We point out that, in any situation where more than one district may conceivably be responsible for the student, it is safest to notify both districts. This situation may arise not only when the student is moving from a K-6 or K-8 district to a regional district, as in this case, but also when a program school such as a charter or vocational school is involved, or where parents are moving from one district to another or reside in different districts. Also, although the statute does not require repeated notice in subsequent years of a unilateral placement, it may be prudent to give such notice, particularly where district responsibility is shifting, as it did in this case. Lastly, parents who are seeking reimbursement from the school district should not “withdraw” or “unenroll” the student from public school, as that action could imply that the parents are no longer looking to hold the district responsible for the student. The parents’ notice should make clear that FAPE is at issue and that the parents intend to hold the district liable for all costs connected with the unilateral placement.

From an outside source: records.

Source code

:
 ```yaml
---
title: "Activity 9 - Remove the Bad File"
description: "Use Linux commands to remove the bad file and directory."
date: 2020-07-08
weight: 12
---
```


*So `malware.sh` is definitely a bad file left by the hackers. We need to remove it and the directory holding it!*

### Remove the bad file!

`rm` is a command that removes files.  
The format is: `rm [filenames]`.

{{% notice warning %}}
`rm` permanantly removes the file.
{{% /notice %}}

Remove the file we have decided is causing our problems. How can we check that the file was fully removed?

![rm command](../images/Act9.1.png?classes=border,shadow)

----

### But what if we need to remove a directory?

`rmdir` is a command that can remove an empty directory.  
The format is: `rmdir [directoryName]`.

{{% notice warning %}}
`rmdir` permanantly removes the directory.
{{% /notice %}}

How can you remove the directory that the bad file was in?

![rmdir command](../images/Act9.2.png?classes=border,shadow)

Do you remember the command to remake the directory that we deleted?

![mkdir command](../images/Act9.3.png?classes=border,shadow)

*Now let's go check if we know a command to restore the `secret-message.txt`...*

Parent’s Claim Is Not Barred by Failure to Assert It in Two Previous Proceedings, But Hearing Officer Requires Amendment of Hearing Request to Include All Remaining Claims
The parent’s hearing request in McAuliffe Regional Charter Public School District, BSEA #1404110, 20 MSER 81 (Figueroa, 4/25/14), included a claim for compensatory services for failure to provide speech-language therapy to the student during the winter of 2011-2012. While the hearing request was the third one that the pro se parent had filed since that date, it was the first to assert this particular claim. The district moved to dismiss on various grounds, including a res judicata theory: that the parent had waived the right to bring the compensatory claim because the parent could have raised that claim in the earlier proceedings, but had not done so.
The hearing officer refused to dismiss the compensatory claim on this ground. As she stated, “While Parent’s multiple filings may be an inefficient use of administrative resources, he is not barred from bringing this issue now.” 20 MSER at 84. She did enter an order requiring the parent to amend his hearing request to include “all remaining issues falling within the purview of the BSEA that he may have against [the district].” Id. (emphasis in original). She also ruled that the fact that the parent had raised the compensatory services issue before both the DESE’s Program Quality Assurance Office (“PQA”) and the U.S. Department of Education’s Office for Civil Rights (“OCR”) did not bar the parent from proceeding against the district on the same issue at the BSEA.
We think that the hearing officer reached the right result. There was nothing in either the BSEA Hearing Rules or the Standard Adjudicatory Rules of Practice and Procedure, 801 CMR 1.00, that would have notified the pro se parent of any requirement to group all of his claims in one proceeding. Although it generally does make more sense to bring all claims in one action than to litigate piecemeal, there can be situations where a party either chooses to assert claims in separate proceedings or does so inadvertently. In this case, the hearing officer reached a sensible result, avoiding the drastic consequence of dismissal while at the same time ensuring (through her order requiring the parent to amend the hearing request) that the proceedings would not multiply any further.